== DATA SECTION ==
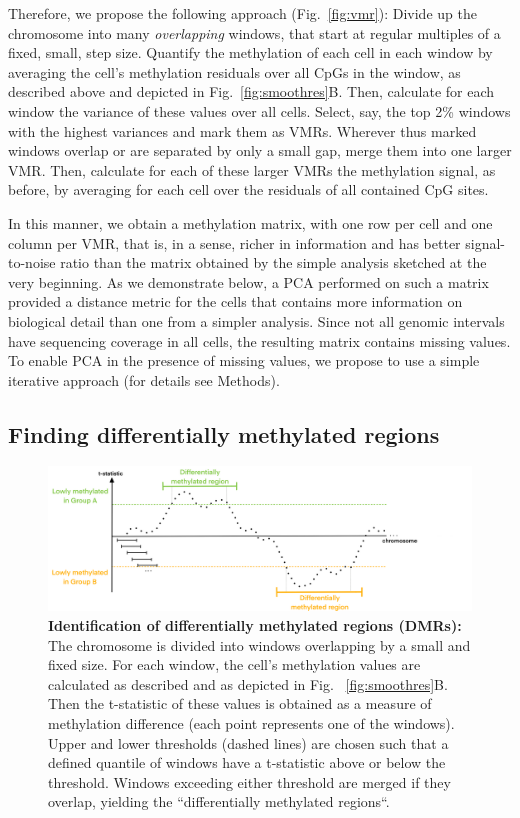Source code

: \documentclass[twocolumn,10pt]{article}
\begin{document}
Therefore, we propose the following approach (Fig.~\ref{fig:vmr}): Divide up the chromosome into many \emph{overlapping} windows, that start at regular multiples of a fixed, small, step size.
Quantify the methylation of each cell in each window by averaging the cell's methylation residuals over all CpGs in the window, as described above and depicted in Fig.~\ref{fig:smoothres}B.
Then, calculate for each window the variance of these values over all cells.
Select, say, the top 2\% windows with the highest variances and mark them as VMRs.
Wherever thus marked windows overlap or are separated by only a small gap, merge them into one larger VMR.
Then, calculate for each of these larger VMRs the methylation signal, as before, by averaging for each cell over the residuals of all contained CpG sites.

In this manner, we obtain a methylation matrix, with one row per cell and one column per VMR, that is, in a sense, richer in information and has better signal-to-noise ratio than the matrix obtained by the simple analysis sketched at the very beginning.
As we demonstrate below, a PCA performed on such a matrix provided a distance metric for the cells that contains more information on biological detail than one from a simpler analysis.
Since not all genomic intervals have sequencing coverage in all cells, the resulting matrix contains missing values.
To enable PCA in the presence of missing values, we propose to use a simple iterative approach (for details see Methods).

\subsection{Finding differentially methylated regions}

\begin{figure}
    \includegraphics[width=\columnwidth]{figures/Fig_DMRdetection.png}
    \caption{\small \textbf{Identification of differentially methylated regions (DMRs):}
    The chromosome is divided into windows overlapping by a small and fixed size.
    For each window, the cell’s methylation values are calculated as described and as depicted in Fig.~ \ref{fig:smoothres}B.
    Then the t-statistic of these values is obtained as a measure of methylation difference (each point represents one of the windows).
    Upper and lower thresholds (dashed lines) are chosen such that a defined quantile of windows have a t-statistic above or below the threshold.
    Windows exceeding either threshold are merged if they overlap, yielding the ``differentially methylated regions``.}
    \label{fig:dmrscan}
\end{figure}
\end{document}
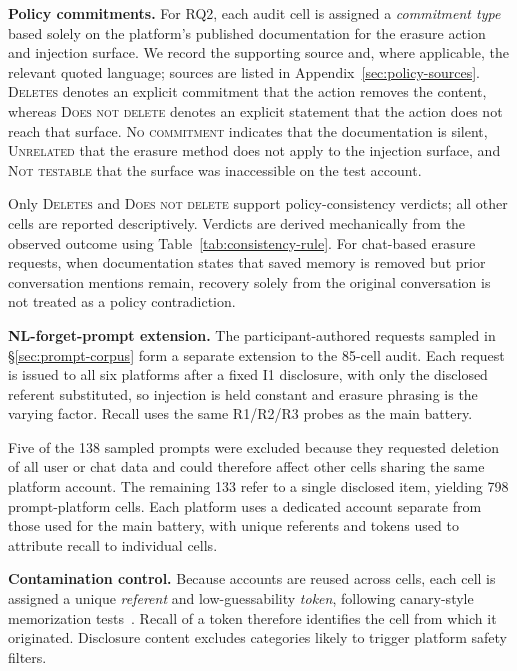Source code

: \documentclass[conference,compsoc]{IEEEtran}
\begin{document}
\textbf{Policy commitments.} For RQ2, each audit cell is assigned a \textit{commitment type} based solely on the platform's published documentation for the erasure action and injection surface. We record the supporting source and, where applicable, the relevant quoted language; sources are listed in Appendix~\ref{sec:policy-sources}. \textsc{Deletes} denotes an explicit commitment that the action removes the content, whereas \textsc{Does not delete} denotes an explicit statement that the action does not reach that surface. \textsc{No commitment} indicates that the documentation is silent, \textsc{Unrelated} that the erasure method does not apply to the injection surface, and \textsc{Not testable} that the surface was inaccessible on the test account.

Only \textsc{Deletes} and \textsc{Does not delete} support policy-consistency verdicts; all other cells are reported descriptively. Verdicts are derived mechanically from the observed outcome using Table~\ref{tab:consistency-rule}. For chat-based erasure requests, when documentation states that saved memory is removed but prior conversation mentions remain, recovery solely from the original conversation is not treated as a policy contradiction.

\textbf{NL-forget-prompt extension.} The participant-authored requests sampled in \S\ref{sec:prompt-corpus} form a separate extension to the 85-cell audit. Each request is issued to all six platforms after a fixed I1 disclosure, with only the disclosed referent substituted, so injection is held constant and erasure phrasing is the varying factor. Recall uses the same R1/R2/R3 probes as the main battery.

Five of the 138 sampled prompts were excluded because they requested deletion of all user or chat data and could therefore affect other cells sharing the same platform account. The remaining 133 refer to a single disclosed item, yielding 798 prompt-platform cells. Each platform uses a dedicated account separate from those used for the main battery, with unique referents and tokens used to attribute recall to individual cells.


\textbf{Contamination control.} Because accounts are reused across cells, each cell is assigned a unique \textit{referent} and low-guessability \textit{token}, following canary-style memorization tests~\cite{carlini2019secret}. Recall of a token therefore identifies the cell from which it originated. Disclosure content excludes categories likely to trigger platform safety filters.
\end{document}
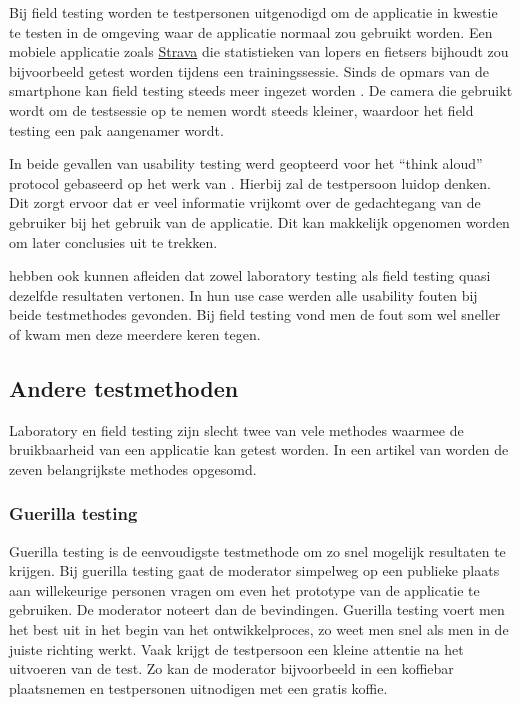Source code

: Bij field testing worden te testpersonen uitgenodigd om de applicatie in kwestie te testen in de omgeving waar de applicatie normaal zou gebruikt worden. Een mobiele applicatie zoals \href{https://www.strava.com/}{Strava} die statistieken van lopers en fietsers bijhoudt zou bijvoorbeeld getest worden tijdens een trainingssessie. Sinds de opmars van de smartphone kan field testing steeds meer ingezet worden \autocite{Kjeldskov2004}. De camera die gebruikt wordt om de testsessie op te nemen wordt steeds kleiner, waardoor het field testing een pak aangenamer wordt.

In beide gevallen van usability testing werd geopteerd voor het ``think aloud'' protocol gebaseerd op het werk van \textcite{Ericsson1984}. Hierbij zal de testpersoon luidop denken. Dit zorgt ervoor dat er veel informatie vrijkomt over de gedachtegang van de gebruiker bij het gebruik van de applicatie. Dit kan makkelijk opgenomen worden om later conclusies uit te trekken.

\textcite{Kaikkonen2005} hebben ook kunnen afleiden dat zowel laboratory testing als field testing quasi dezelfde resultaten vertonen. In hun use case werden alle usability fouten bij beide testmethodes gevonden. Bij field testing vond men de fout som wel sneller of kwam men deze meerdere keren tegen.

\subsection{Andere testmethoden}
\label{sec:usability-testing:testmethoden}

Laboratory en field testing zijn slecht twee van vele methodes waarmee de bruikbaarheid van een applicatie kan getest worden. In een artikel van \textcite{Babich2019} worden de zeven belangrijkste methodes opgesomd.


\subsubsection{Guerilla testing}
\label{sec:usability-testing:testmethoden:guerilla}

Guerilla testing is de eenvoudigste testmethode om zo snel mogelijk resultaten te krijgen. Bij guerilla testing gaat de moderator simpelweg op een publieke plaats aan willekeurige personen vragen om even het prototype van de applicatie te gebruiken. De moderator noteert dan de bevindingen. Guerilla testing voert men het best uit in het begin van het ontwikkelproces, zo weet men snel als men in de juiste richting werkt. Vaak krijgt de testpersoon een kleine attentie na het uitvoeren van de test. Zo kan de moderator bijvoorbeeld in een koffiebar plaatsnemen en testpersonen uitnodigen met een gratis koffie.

== REQUIREMENT ==
None of the pictures should appear, though every line of the data above must be reproduced exactly.

== SOLUTION FOR THIS TASK ==
Source code

: \documentclass[twocolumn,10pt]{article}
\begin{document}
Therefore, we propose the following approach (Fig.~\ref{fig:vmr}): Divide up the chromosome into many \emph{overlapping} windows, that start at regular multiples of a fixed, small, step size.
Quantify the methylation of each cell in each window by averaging the cell's methylation residuals over all CpGs in the window, as described above and depicted in Fig.~\ref{fig:smoothres}B.
Then, calculate for each window the variance of these values over all cells.
Select, say, the top 2\% windows with the highest variances and mark them as VMRs.
Wherever thus marked windows overlap or are separated by only a small gap, merge them into one larger VMR.
Then, calculate for each of these larger VMRs the methylation signal, as before, by averaging for each cell over the residuals of all contained CpG sites.

In this manner, we obtain a methylation matrix, with one row per cell and one column per VMR, that is, in a sense, richer in information and has better signal-to-noise ratio than the matrix obtained by the simple analysis sketched at the very beginning.
As we demonstrate below, a PCA performed on such a matrix provided a distance metric for the cells that contains more information on biological detail than one from a simpler analysis.
Since not all genomic intervals have sequencing coverage in all cells, the resulting matrix contains missing values.
To enable PCA in the presence of missing values, we propose to use a simple iterative approach (for details see Methods).

\subsection{Finding differentially methylated regions}

\begin{figure}
    \includegraphics[width=\columnwidth]{figures/Fig_DMRdetection.png}
    \caption{\small \textbf{Identification of differentially methylated regions (DMRs):}
    The chromosome is divided into windows overlapping by a small and fixed size.
    For each window, the cell’s methylation values are calculated as described and as depicted in Fig.~ \ref{fig:smoothres}B.
    Then the t-statistic of these values is obtained as a measure of methylation difference (each point represents one of the windows).
    Upper and lower thresholds (dashed lines) are chosen such that a defined quantile of windows have a t-statistic above or below the threshold.
    Windows exceeding either threshold are merged if they overlap, yielding the ``differentially methylated regions``.}
    \label{fig:dmrscan}
\end{figure}
\end{document}
Source code

: \documentclass[conference,compsoc]{IEEEtran}
\begin{document}
\textbf{Policy commitments.} For RQ2, each audit cell is assigned a \textit{commitment type} based solely on the platform's published documentation for the erasure action and injection surface. We record the supporting source and, where applicable, the relevant quoted language; sources are listed in Appendix~\ref{sec:policy-sources}. \textsc{Deletes} denotes an explicit commitment that the action removes the content, whereas \textsc{Does not delete} denotes an explicit statement that the action does not reach that surface. \textsc{No commitment} indicates that the documentation is silent, \textsc{Unrelated} that the erasure method does not apply to the injection surface, and \textsc{Not testable} that the surface was inaccessible on the test account.

Only \textsc{Deletes} and \textsc{Does not delete} support policy-consistency verdicts; all other cells are reported descriptively. Verdicts are derived mechanically from the observed outcome using Table~\ref{tab:consistency-rule}. For chat-based erasure requests, when documentation states that saved memory is removed but prior conversation mentions remain, recovery solely from the original conversation is not treated as a policy contradiction.

\textbf{NL-forget-prompt extension.} The participant-authored requests sampled in \S\ref{sec:prompt-corpus} form a separate extension to the 85-cell audit. Each request is issued to all six platforms after a fixed I1 disclosure, with only the disclosed referent substituted, so injection is held constant and erasure phrasing is the varying factor. Recall uses the same R1/R2/R3 probes as the main battery.

Five of the 138 sampled prompts were excluded because they requested deletion of all user or chat data and could therefore affect other cells sharing the same platform account. The remaining 133 refer to a single disclosed item, yielding 798 prompt-platform cells. Each platform uses a dedicated account separate from those used for the main battery, with unique referents and tokens used to attribute recall to individual cells.


\textbf{Contamination control.} Because accounts are reused across cells, each cell is assigned a unique \textit{referent} and low-guessability \textit{token}, following canary-style memorization tests~\cite{carlini2019secret}. Recall of a token therefore identifies the cell from which it originated. Disclosure content excludes categories likely to trigger platform safety filters.
\end{document}
Source code

: Bij field testing worden te testpersonen uitgenodigd om de applicatie in kwestie te testen in de omgeving waar de applicatie normaal zou gebruikt worden. Een mobiele applicatie zoals \href{https://www.strava.com/}{Strava} die statistieken van lopers en fietsers bijhoudt zou bijvoorbeeld getest worden tijdens een trainingssessie. Sinds de opmars van de smartphone kan field testing steeds meer ingezet worden \autocite{Kjeldskov2004}. De camera die gebruikt wordt om de testsessie op te nemen wordt steeds kleiner, waardoor het field testing een pak aangenamer wordt.

In beide gevallen van usability testing werd geopteerd voor het ``think aloud'' protocol gebaseerd op het werk van \textcite{Ericsson1984}. Hierbij zal de testpersoon luidop denken. Dit zorgt ervoor dat er veel informatie vrijkomt over de gedachtegang van de gebruiker bij het gebruik van de applicatie. Dit kan makkelijk opgenomen worden om later conclusies uit te trekken.

\textcite{Kaikkonen2005} hebben ook kunnen afleiden dat zowel laboratory testing als field testing quasi dezelfde resultaten vertonen. In hun use case werden alle usability fouten bij beide testmethodes gevonden. Bij field testing vond men de fout som wel sneller of kwam men deze meerdere keren tegen.

\subsection{Andere testmethoden}
\label{sec:usability-testing:testmethoden}

Laboratory en field testing zijn slecht twee van vele methodes waarmee de bruikbaarheid van een applicatie kan getest worden. In een artikel van \textcite{Babich2019} worden de zeven belangrijkste methodes opgesomd.


\subsubsection{Guerilla testing}
\label{sec:usability-testing:testmethoden:guerilla}

Guerilla testing is de eenvoudigste testmethode om zo snel mogelijk resultaten te krijgen. Bij guerilla testing gaat de moderator simpelweg op een publieke plaats aan willekeurige personen vragen om even het prototype van de applicatie te gebruiken. De moderator noteert dan de bevindingen. Guerilla testing voert men het best uit in het begin van het ontwikkelproces, zo weet men snel als men in de juiste richting werkt. Vaak krijgt de testpersoon een kleine attentie na het uitvoeren van de test. Zo kan de moderator bijvoorbeeld in een koffiebar plaatsnemen en testpersonen uitnodigen met een gratis koffie.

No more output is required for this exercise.